• **EXERCISE REQUIREMENTS**:
Print the entries below exactly as they appear, from the first line up to and including the line with "gtag('js', new Date());". Do not print any pictures.

Stored records
·····
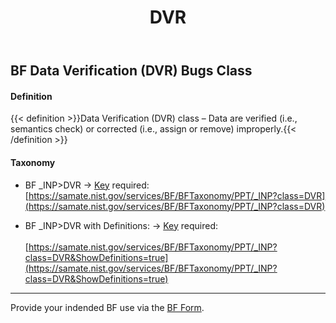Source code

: ﻿---
weight: 3
title: "DVR"
---

<script async="" src="https://www.googletagmanager.com/gtag/js?id=G-PJ364XPP9F">
</script>
<script>
	window.dataLayer = window.dataLayer || [];
	function gtag(){dataLayer.push(arguments);}
	gtag('js', new Date());
	gtag('config', 'G-PJ364XPP9F');
</script>

## BF Data Verification (DVR) Bugs Class 

#### Definition
{{< definition >}}Data Verification (DVR) class – Data are verified (i.e., semantics check) or corrected (i.e., assign or remove) improperly.{{< /definition >}}

####  Taxonomy

- BF _INP>DVR &rarr; [Key](https://forms.gle/SRZyva5Vn1i4dQQ2A) required:<br/>
[https://samate.nist.gov/services/BF/BFTaxonomy/PPT/_INP?class=DVR](https://samate.nist.gov/services/BF/BFTaxonomy/PPT/_INP?class=DVR)

- BF _INP>DVR with Definitions: &rarr; [Key](https://forms.gle/SRZyva5Vn1i4dQQ2A) required:<br/><br/>
[https://samate.nist.gov/services/BF/BFTaxonomy/PPT/_INP?class=DVR&ShowDefinitions=true](https://samate.nist.gov/services/BF/BFTaxonomy/PPT/_INP?class=DVR&ShowDefinitions=true)

______________________________________
Provide your indended BF use via the [BF Form](https://forms.gle/SRZyva5Vn1i4dQQ2A).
·····
• **RESPONSE TO THIS EXERCISE**:
Source code

: ﻿---
weight: 3
title: "DVR"
---

<script async="" src="https://www.googletagmanager.com/gtag/js?id=G-PJ364XPP9F">
</script>
<script>
	window.dataLayer = window.dataLayer || [];
	function gtag(){dataLayer.push(arguments);}
	gtag('js', new Date());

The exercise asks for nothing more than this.